Could you please repeat the data below word for word?

══ RECORDS TO PROCESS

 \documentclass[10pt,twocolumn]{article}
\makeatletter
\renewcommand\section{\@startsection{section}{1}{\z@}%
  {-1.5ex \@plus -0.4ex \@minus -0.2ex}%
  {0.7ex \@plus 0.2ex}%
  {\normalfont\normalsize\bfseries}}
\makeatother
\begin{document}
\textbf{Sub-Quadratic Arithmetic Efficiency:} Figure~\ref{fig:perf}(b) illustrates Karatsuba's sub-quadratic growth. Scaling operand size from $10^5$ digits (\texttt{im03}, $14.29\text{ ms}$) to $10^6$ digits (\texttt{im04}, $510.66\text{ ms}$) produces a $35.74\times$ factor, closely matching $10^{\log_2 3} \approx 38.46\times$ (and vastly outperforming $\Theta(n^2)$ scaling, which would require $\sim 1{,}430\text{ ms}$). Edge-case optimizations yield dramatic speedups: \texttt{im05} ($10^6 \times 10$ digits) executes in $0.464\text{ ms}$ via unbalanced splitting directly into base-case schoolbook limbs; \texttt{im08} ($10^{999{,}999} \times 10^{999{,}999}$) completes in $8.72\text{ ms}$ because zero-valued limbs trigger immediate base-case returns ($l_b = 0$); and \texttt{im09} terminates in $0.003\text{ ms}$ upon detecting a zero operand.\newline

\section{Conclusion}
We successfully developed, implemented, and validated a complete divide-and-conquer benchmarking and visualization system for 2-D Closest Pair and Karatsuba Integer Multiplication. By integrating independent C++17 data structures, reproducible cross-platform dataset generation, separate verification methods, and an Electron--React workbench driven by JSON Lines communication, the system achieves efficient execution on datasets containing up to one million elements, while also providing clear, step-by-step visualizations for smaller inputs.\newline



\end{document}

════

◆ **WRITTEN RESPONSE**:
 \documentclass[10pt,twocolumn]{article}
\makeatletter
\renewcommand\section{\@startsection{section}{1}{\z@}%
  {-1.5ex \@plus -0.4ex \@minus -0.2ex}%
  {0.7ex \@plus 0.2ex}%
  {\normalfont\normalsize\bfseries}}
\makeatother
\begin{document}
\textbf{Sub-Quadratic Arithmetic Efficiency:} Figure~\ref{fig:perf}(b) illustrates Karatsuba's sub-quadratic growth. Scaling operand size from $10^5$ digits (\texttt{im03}, $14.29\text{ ms}$) to $10^6$ digits (\texttt{im04}, $510.66\text{ ms}$) produces a $35.74\times$ factor, closely matching $10^{\log_2 3} \approx 38.46\times$ (and vastly outperforming $\Theta(n^2)$ scaling, which would require $\sim 1{,}430\text{ ms}$). Edge-case optimizations yield dramatic speedups: \texttt{im05} ($10^6 \times 10$ digits) executes in $0.464\text{ ms}$ via unbalanced splitting directly into base-case schoolbook limbs; \texttt{im08} ($10^{999{,}999} \times 10^{999{,}999}$) completes in $8.72\text{ ms}$ because zero-valued limbs trigger immediate base-case returns ($l_b = 0$); and \texttt{im09} terminates in $0.003\text{ ms}$ upon detecting a zero operand.\newline

\section{Conclusion}
We successfully developed, implemented, and validated a complete divide-and-conquer benchmarking and visualization system for 2-D Closest Pair and Karatsuba Integer Multiplication. By integrating independent C++17 data structures, reproducible cross-platform dataset generation, separate verification methods, and an Electron--React workbench driven by JSON Lines communication, the system achieves efficient execution on datasets containing up to one million elements, while also providing clear, step-by-step visualizations for smaller inputs.\newline



\end{document}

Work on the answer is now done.